WHAT IS NEEDED: Nothing but the lines from the first line of the records through the line with "among Gaussian receivers." should be output, exactly as written and free of pictures.

[Document images with source code]
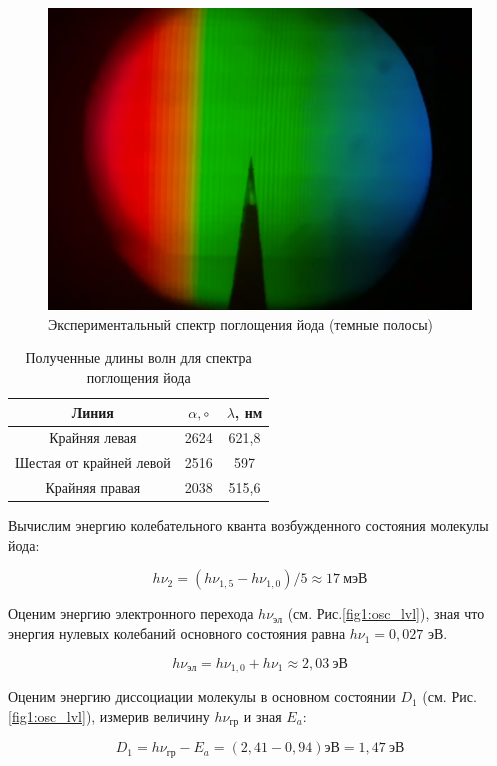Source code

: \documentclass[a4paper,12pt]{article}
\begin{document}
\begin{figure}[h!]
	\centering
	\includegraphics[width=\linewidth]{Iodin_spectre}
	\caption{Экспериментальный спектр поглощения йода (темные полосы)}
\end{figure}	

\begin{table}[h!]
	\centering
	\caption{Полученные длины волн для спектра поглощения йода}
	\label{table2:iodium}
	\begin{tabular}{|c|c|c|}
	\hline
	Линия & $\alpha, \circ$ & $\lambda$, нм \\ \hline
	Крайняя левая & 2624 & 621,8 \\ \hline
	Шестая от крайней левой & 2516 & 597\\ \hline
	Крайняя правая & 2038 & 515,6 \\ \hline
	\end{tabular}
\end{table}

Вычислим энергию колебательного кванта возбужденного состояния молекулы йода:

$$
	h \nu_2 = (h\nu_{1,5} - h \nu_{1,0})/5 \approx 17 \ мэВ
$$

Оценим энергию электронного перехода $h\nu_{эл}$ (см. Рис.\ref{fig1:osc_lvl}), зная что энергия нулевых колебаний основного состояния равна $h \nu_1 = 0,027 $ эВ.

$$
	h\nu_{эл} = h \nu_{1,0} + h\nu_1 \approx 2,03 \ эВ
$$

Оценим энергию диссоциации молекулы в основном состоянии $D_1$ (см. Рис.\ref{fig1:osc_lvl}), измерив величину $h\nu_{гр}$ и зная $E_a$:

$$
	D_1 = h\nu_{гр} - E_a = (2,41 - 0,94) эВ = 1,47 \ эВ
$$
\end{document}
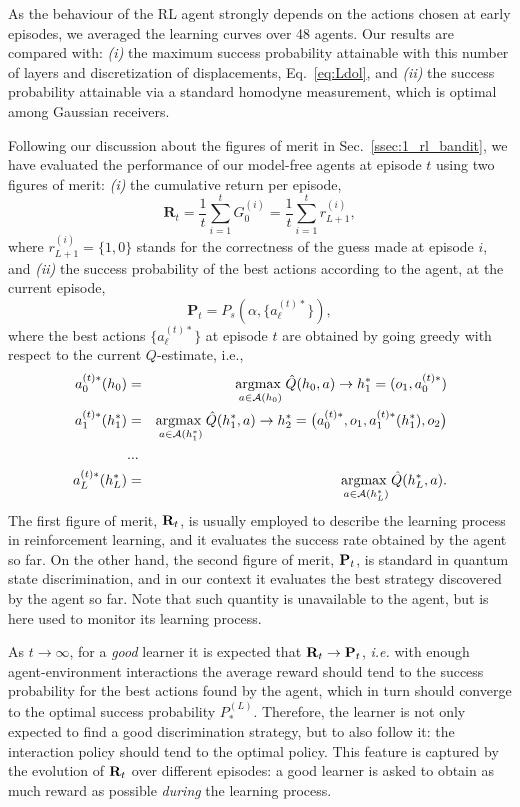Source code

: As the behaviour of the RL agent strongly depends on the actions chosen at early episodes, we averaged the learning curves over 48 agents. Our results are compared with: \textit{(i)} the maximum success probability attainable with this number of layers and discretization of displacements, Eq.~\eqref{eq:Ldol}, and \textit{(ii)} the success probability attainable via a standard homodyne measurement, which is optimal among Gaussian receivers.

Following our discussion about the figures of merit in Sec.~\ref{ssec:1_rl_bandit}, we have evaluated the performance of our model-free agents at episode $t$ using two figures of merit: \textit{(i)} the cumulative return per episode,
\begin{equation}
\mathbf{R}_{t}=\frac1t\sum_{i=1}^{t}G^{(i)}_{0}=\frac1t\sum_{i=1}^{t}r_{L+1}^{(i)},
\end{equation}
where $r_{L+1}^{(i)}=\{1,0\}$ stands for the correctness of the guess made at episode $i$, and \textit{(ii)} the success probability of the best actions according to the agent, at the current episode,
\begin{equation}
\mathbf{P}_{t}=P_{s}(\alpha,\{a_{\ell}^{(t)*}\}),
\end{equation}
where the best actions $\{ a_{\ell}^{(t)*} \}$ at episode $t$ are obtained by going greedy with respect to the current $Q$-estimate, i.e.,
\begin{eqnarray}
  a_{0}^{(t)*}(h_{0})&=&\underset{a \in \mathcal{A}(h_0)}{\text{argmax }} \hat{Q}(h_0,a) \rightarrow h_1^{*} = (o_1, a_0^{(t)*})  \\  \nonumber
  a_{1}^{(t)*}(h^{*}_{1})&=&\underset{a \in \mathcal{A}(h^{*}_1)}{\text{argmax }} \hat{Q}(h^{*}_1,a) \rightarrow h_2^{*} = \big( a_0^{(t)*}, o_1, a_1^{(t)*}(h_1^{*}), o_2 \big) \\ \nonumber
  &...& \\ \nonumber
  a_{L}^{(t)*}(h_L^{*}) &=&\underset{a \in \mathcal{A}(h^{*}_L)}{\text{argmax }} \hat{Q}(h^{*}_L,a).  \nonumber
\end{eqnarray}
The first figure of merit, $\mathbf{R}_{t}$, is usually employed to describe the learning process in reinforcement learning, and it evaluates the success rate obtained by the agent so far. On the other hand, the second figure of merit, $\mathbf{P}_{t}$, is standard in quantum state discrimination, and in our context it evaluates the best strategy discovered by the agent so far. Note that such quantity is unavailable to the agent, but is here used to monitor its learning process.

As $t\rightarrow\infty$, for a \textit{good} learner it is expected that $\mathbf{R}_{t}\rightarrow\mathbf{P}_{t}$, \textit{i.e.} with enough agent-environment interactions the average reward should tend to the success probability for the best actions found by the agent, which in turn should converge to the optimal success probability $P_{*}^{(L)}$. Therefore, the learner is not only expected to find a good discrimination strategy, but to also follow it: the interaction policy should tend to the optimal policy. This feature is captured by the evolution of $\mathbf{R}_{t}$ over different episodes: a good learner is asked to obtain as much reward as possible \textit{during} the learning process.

THE ANSWER:
Source code

: \documentclass[a4paper,12pt]{article}
\begin{document}
\begin{figure}[h!]
	\centering
	\includegraphics[width=\linewidth]{Iodin_spectre}
	\caption{Экспериментальный спектр поглощения йода (темные полосы)}
\end{figure}	

\begin{table}[h!]
	\centering
	\caption{Полученные длины волн для спектра поглощения йода}
	\label{table2:iodium}
	\begin{tabular}{|c|c|c|}
	\hline
	Линия & $\alpha, \circ$ & $\lambda$, нм \\ \hline
	Крайняя левая & 2624 & 621,8 \\ \hline
	Шестая от крайней левой & 2516 & 597\\ \hline
	Крайняя правая & 2038 & 515,6 \\ \hline
	\end{tabular}
\end{table}

Вычислим энергию колебательного кванта возбужденного состояния молекулы йода:

$$
	h \nu_2 = (h\nu_{1,5} - h \nu_{1,0})/5 \approx 17 \ мэВ
$$

Оценим энергию электронного перехода $h\nu_{эл}$ (см. Рис.\ref{fig1:osc_lvl}), зная что энергия нулевых колебаний основного состояния равна $h \nu_1 = 0,027 $ эВ.

$$
	h\nu_{эл} = h \nu_{1,0} + h\nu_1 \approx 2,03 \ эВ
$$

Оценим энергию диссоциации молекулы в основном состоянии $D_1$ (см. Рис.\ref{fig1:osc_lvl}), измерив величину $h\nu_{гр}$ и зная $E_a$:

$$
	D_1 = h\nu_{гр} - E_a = (2,41 - 0,94) эВ = 1,47 \ эВ
$$
\end{document}
Source code

: As the behaviour of the RL agent strongly depends on the actions chosen at early episodes, we averaged the learning curves over 48 agents. Our results are compared with: \textit{(i)} the maximum success probability attainable with this number of layers and discretization of displacements, Eq.~\eqref{eq:Ldol}, and \textit{(ii)} the success probability attainable via a standard homodyne measurement, which is optimal among Gaussian receivers.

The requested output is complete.